I’d like to model some data as having both multiplicative and additive noise. For example, say I want to
model observed x,y as y = (\mu + \sigma \epsilon)x + \sigma_0\nu where \epsilon,\nu are independent standard normals. In R we can create this kind of data as follows:
library(tidyverse)
library(rstan) # rstan_2.21.2
rstan_options("javascript" = FALSE) # deal with proxy
mu.true <- 2
sigma.true <- 1
sigma0.true <- 2
set.seed(1234)
tibble(x = runif(50, max = 10)) %>%
mutate(y = x*rnorm(n(), mean = mu.true, sd = sigma.true) + rnorm(n(), sd = sigma0.true)) ->
Data
I have modelled this in Stan as follows:
data {
int<lower=0> N;
vector[N] x;
vector[N] y;
}
parameters {
real mu;
real<lower=0> sigma;
vector[N] y1;
real<lower=0> sigma0;
}
model {
y1 ~ normal(0, 1);
y ~ normal(x .* (mu + sigma*y1), sigma0);
mu ~ normal(0,10);
sigma ~ cauchy(0,5);
sigma0 ~ cauchy(0,5);
}
Which produces the following rstan output after calling print(stan_fit, pars = c('mu', 'sigma', 'sigma0')):
4 chains, each with iter=2000; warmup=1000; thin=1;
post-warmup draws per chain=1000, total post-warmup draws=4000.
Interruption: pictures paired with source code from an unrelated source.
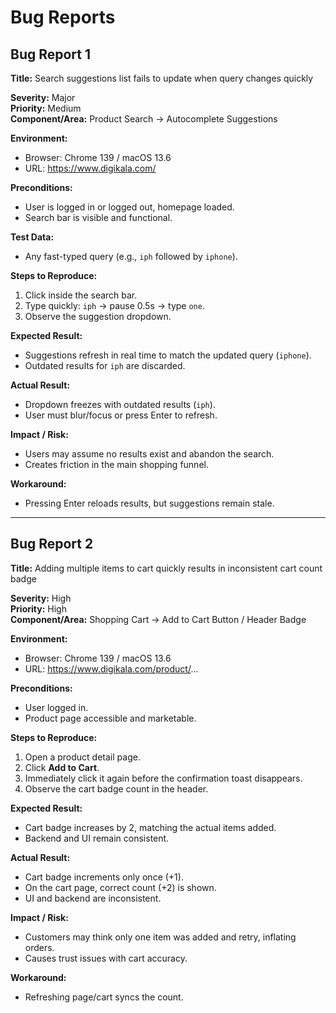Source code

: # Bug Reports

## Bug Report 1
**Title:** Search suggestions list fails to update when query changes quickly  

**Severity:** Major  
**Priority:** Medium  
**Component/Area:** Product Search → Autocomplete Suggestions  

**Environment:**  
- Browser: Chrome 139 / macOS 13.6  
- URL: https://www.digikala.com/  

**Preconditions:**  
- User is logged in or logged out, homepage loaded.  
- Search bar is visible and functional.  

**Test Data:**  
- Any fast-typed query (e.g., `iph` followed by `iphone`).  

**Steps to Reproduce:**  
1. Click inside the search bar.  
2. Type quickly: `iph` → pause 0.5s → type `one`.  
3. Observe the suggestion dropdown.  

**Expected Result:**  
- Suggestions refresh in real time to match the updated query (`iphone`).  
- Outdated results for `iph` are discarded.  

**Actual Result:**  
- Dropdown freezes with outdated results (`iph`).  
- User must blur/focus or press Enter to refresh.  

**Impact / Risk:**  
- Users may assume no results exist and abandon the search.  
- Creates friction in the main shopping funnel.  

**Workaround:**  
- Pressing Enter reloads results, but suggestions remain stale.  

---

## Bug Report 2
**Title:** Adding multiple items to cart quickly results in inconsistent cart count badge  

**Severity:** High  
**Priority:** High  
**Component/Area:** Shopping Cart → Add to Cart Button / Header Badge  

**Environment:**  
- Browser: Chrome 139 / macOS 13.6  
- URL: https://www.digikala.com/product/...  

**Preconditions:**  
- User logged in.  
- Product page accessible and marketable.  

**Steps to Reproduce:**  
1. Open a product detail page.  
2. Click **Add to Cart**.  
3. Immediately click it again before the confirmation toast disappears.  
4. Observe the cart badge count in the header.  

**Expected Result:**  
- Cart badge increases by 2, matching the actual items added.  
- Backend and UI remain consistent.  

**Actual Result:**  
- Cart badge increments only once (+1).  
- On the cart page, correct count (+2) is shown.  
- UI and backend are inconsistent.  

**Impact / Risk:**  
- Customers may think only one item was added and retry, inflating orders.  
- Causes trust issues with cart accuracy.  

**Workaround:**  
- Refreshing page/cart syncs the count.  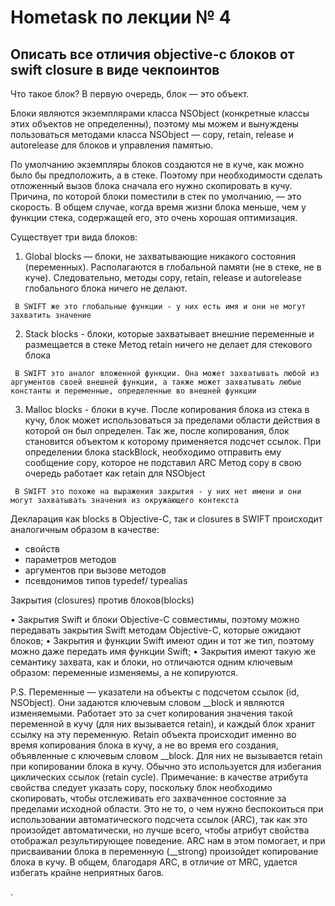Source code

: # Hometask по лекции № 4
## **Описать все отличия objective-c блоков от swift closure в виде чекпоинтов**


Что такое блок? В первую очередь, блок — это объект.

Блоки являются экземплярами класса NSObject (конкретные классы этих объектов не определенны), поэтому мы можем и вынуждены пользоваться методами класса NSObject — copy, retain, release и autorelease для блоков и управления памятью.

По умолчанию экземпляры блоков создаются не в куче, как можно было бы предположить, а в стеке. Поэтому при необходимости сделать отложенный вызов блока сначала его нужно скопировать в кучу. Причина, по которой блоки поместили в стек по умолчанию, — это скорость. В общем случае, когда время жизни блока меньше, чем у функции стека, содержащей его, это очень хорошая оптимизация.

Существует три вида блоков:

1)    Global blocks — блоки, не захватывающие никакого состояния (переменных). Располагаются в глобальной памяти (не в стеке, не в куче). 
     Следовательно, методы copy, retain, release и autorelease глобального блока ничего не делают.
     
     В SWIFT же это глобальные функции - у них есть имя и они не могут захватить значение

2)    Stack blocks - блоки, которые захватывает внешние переменные и размещается в стеке
     Метод retain ничего не делает для стекового блока
     
     В SWIFT это аналог вложенной функции. Она может захватывать любой из аргументов своей внешней функции, а также может захватывать любые константы и переменные, определенные во внешней функции

3)    Malloc blocks - блоки в куче.
После копирования блока из стека в кучу, блок может использоваться за пределами области действия в которой он был определен. 
Так же, после копирования, блок становится объектом к которому применяется подсчет ссылок. 
При определении блока stackBlock, необходимо отправить ему сообщение copy, которое не подставил ARC
Метод copy в свою очередь работает как retain для NSObject

     В SWIFT это похоже на выражения закрытия - у них нет имени и они могут захватывать значения из окружающего контекста

Декларация как blocks в Objective-C, так и closures в SWIFT происходит аналогичным образом в качестве:

- свойств
- параметров методов
- аргументов при вызове методов
- псевдонимов типов typedef/ typealias

Закрытия (closures) против блоков(blocks)

•    Закрытия Swift и блоки Objective-C совместимы, поэтому можно передавать закрытия Swift методам Objective-C, которые ожидают блоков;
•    Закрытия и функции Swift имеют один и тот же тип, поэтому можно даже передать имя функции Swift;
•    Закрытия имеют такую же семантику захвата, как и блоки, но отличаются одним ключевым образом: переменные изменяемы, а не копируются. 

P.S. Переменные — указатели на объекты с подсчетом ссылок (id, NSObject). Они задаются ключевым словом __block и являются изменяемыми. Работает это за счет копирования значения такой переменной в кучу (для них вызывается retain), и каждый блок хранит ссылку на эту переменную. Retain объекта происходит именно во время копирования блока в кучу, а не во время его создания, объявленные с ключевым словом __block. Для них не вызывается retain при копировании блока в кучу. Обычно это используется для избегания циклических ссылок (retain cycle).
Примечание: в качестве атрибута свойства следует указать copy, поскольку блок необходимо скопировать, чтобы отслеживать его захваченное состояние за пределами исходной области. Это не то, о чем нужно беспокоиться при использовании автоматического подсчета ссылок (ARC), так как это произойдет автоматически, но лучше всего, чтобы атрибут свойства отображал результирующее поведение. ARC нам в этом помогает, и при присваивании блока в переменную (__strong) произойдет копирование блока в кучу. В общем, благодаря ARC, в отличие от MRC, удается избегать крайне неприятных багов.





 

. 





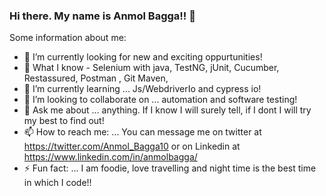 ### Hi there. My name is Anmol Bagga!! 👋

Some information about me:

- 🔭 I’m currently looking for new and exciting oppurtunities!
- 🤔 What I know - Selenium with java, TestNG, jUnit, Cucumber, Restassured, Postman , Git Maven, 
- 🌱 I’m currently learning ... Js/WebdriverIo and cypress io!
- 👯 I’m looking to collaborate on ... automation and software testing!
- 💬 Ask me about ... anything. If I know I will surely tell, if I dont I will try my best to find out!
- 📫 How to reach me: ... You can message me on twitter at https://twitter.com/Anmol_Bagga10 or on Linkedin at https://www.linkedin.com/in/anmolbagga/
- ⚡ Fun fact: ... I am foodie, love travelling and night time is the best time in which I code!!
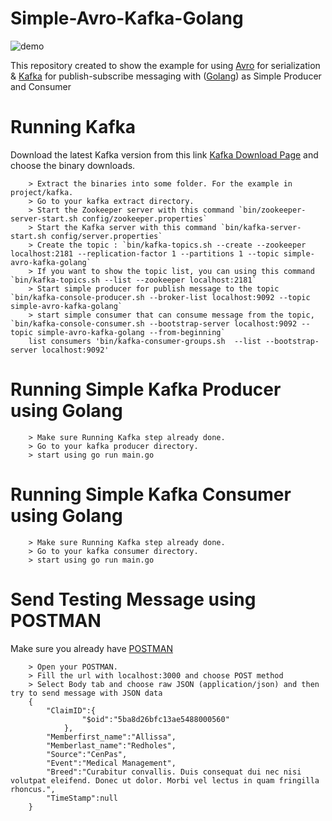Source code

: # Simple-Avro-Kafka-Golang

![demo](simple-avro-kafka-golang-demo.gif)

This repository created to show the example for using [Avro](https://avro.apache.org/) for serialization & [Kafka](http://kafka.apache.org/) for publish-subscribe messaging with ([Golang](https://golang.org/)) as Simple Producer and Consumer

# Running Kafka
Download the latest Kafka version from this link [Kafka Download Page](http://kafka.apache.org/downloads.html) and choose the binary downloads.

	    > Extract the binaries into some folder. For the example in project/kafka.
		> Go to your kafka extract directory.
        > Start the Zookeeper server with this command `bin/zookeeper-server-start.sh config/zookeeper.properties`
        > Start the Kafka server with this command `bin/kafka-server-start.sh config/server.properties`
        > Create the topic : `bin/kafka-topics.sh --create --zookeeper localhost:2181 --replication-factor 1 --partitions 1 --topic simple-avro-kafka-golang`
        > If you want to show the topic list, you can using this command `bin/kafka-topics.sh --list --zookeeper localhost:2181`
        > Start simple producer for publish message to the topic `bin/kafka-console-producer.sh --broker-list localhost:9092 --topic simple-avro-kafka-golang`
        > start simple consumer that can consume message from the topic, `bin/kafka-console-consumer.sh --bootstrap-server localhost:9092 --topic simple-avro-kafka-golang --from-beginning`
        list consumers 'bin/kafka-consumer-groups.sh  --list --bootstrap-server localhost:9092'

# Running Simple Kafka Producer using Golang

	    > Make sure Running Kafka step already done.
        > Go to your kafka producer directory.
        > start using go run main.go
		
		
# Running Simple Kafka Consumer using Golang

	    > Make sure Running Kafka step already done.
		> Go to your kafka consumer directory.
		> start using go run main.go
		
# Send Testing Message using POSTMAN
Make sure you already have [POSTMAN](https://www.getpostman.com/)

	    > Open your POSTMAN.
		> Fill the url with localhost:3000 and choose POST method
		> Select Body tab and choose raw JSON (application/json) and then try to send message with JSON data
		{
			"ClaimID":{
					"$oid":"5ba8d26bfc13ae5488000560"
				},
			"Memberfirst_name":"Allissa",
			"Memberlast_name":"Redholes",
			"Source":"CenPas",
			"Event":"Medical Management",
			"Breed":"Curabitur convallis. Duis consequat dui nec nisi volutpat eleifend. Donec ut dolor. Morbi vel lectus in quam fringilla rhoncus.",
			"TimeStamp":null
		}
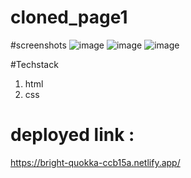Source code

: # cloned_page1
#screenshots
![image](https://user-images.githubusercontent.com/88395976/222336324-0fc5532a-d526-4da5-a52e-9aceec9a6044.png)
![image](https://user-images.githubusercontent.com/88395976/222342355-734a7524-6d8a-470b-8bcb-205611dbdc51.png)
![image](https://user-images.githubusercontent.com/88395976/222342412-f4bc431c-1458-4025-9344-adf5482e0775.png)

#Techstack 
1. html
2. css

# deployed link :
https://bright-quokka-ccb15a.netlify.app/
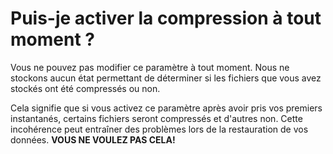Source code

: # Puis-je activer la compression à tout moment ?

Vous ne pouvez pas modifier ce paramètre à tout moment. Nous ne stockons aucun état permettant de déterminer si les fichiers que vous avez stockés ont été compressés ou non.

Cela signifie que si vous activez ce paramètre après avoir pris vos premiers instantanés, certains fichiers seront compressés et d'autres non. Cette incohérence peut entraîner des problèmes lors de la restauration de vos données. **VOUS NE VOULEZ PAS CELA!**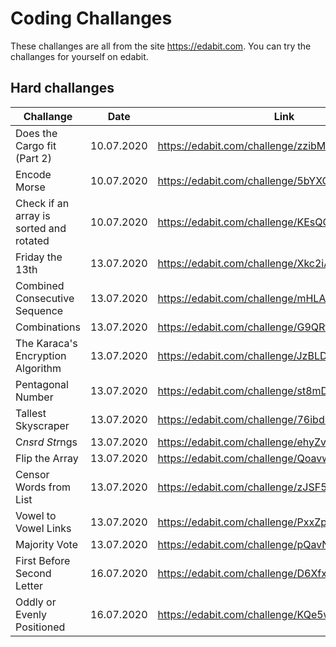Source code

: # Coding Challanges

These challanges are all from the site https://edabit.com.
You can try the challanges for yourself on edabit.

## Hard challanges

| Challange | Date  | Link |
| --------- | ----- | ---- |
| Does the Cargo fit (Part 2)| 10.07.2020 | https://edabit.com/challenge/zzibM5MaxDNvQCrEk |
| Encode Morse | 10.07.2020| https://edabit.com/challenge/5bYXQfpyoithnQisa |
| Check if an array is sorted and rotated | 10.07.2020 | https://edabit.com/challenge/KEsQGp7LsP3KwmqJ7 |
| Friday the 13th | 13.07.2020 | https://edabit.com/challenge/Xkc2iAjwCap2z9N5D |
| Combined Consecutive Sequence | 13.07.2020 | https://edabit.com/challenge/mHLAmj4vmRuXrT8Nb |
| Combinations | 13.07.2020 | https://edabit.com/challenge/G9QRtAGXb9Cu368Pw |
| The Karaca's Encryption Algorithm | 13.07.2020 | https://edabit.com/challenge/JzBLDzrcGCzDjkk5n |
| Pentagonal Number | 13.07.2020 | https://edabit.com/challenge/st8mDxreMcuWxuz8c |
| Tallest Skyscraper | 13.07.2020 | https://edabit.com/challenge/76ibd8jZxvhAwDskb |
| C*ns*r*d Str*ngs | 13.07.2020 | https://edabit.com/challenge/ehyZvt6AJF4rKFfXT |
| Flip the Array | 13.07.2020 | https://edabit.com/challenge/QoavwQhmrDpXJhBW9 |
| Censor Words from List | 13.07.2020 | https://edabit.com/challenge/zJSF5EfPe69e9sJAc |
| Vowel to Vowel Links | 13.07.2020 | https://edabit.com/challenge/PxxZprxCjDrzaTcLQ |
| Majority Vote | 13.07.2020 | https://edabit.com/challenge/pQavNkBbdmvSMmx5x |
| First Before Second Letter | 16.07.2020 | https://edabit.com/challenge/D6XfxhRobdQvbKX4v |
| Oddly or Evenly Positioned | 16.07.2020 | https://edabit.com/challenge/KQe5w8AdSLbweW8ck |

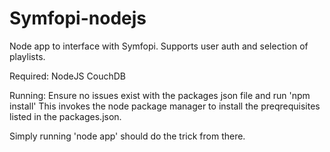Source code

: Symfopi-nodejs
==============

Node app to interface with Symfopi. Supports user auth and selection of playlists.

Required:
NodeJS
CouchDB

Running:
Ensure no issues exist with the packages json file and run 'npm install' This invokes the node package manager to
install the preqrequisites listed in the packages.json.

Simply running 'node app' should do the trick from there.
mean se_mean sd 2.5% 25% 50% 75% 97.5% n_eff Rhat
mu 1.84 0.01 0.19 1.45 1.71 1.84 1.96 2.21 481 1.00
sigma 1.19 0.01 0.16 0.91 1.08 1.18 1.28 1.52 267 1.01
sigma0 1.53 0.07 0.62 0.58 1.09 1.42 1.86 3.01 78 1.03
Samples were drawn using NUTS(diag_e) at Thu Oct 01 14:22:13 2020.
I get low n_eff, especially for sigma0. Can my Stan model be improved? (Or perhaps do I have deeper problems, such as with identifiability?)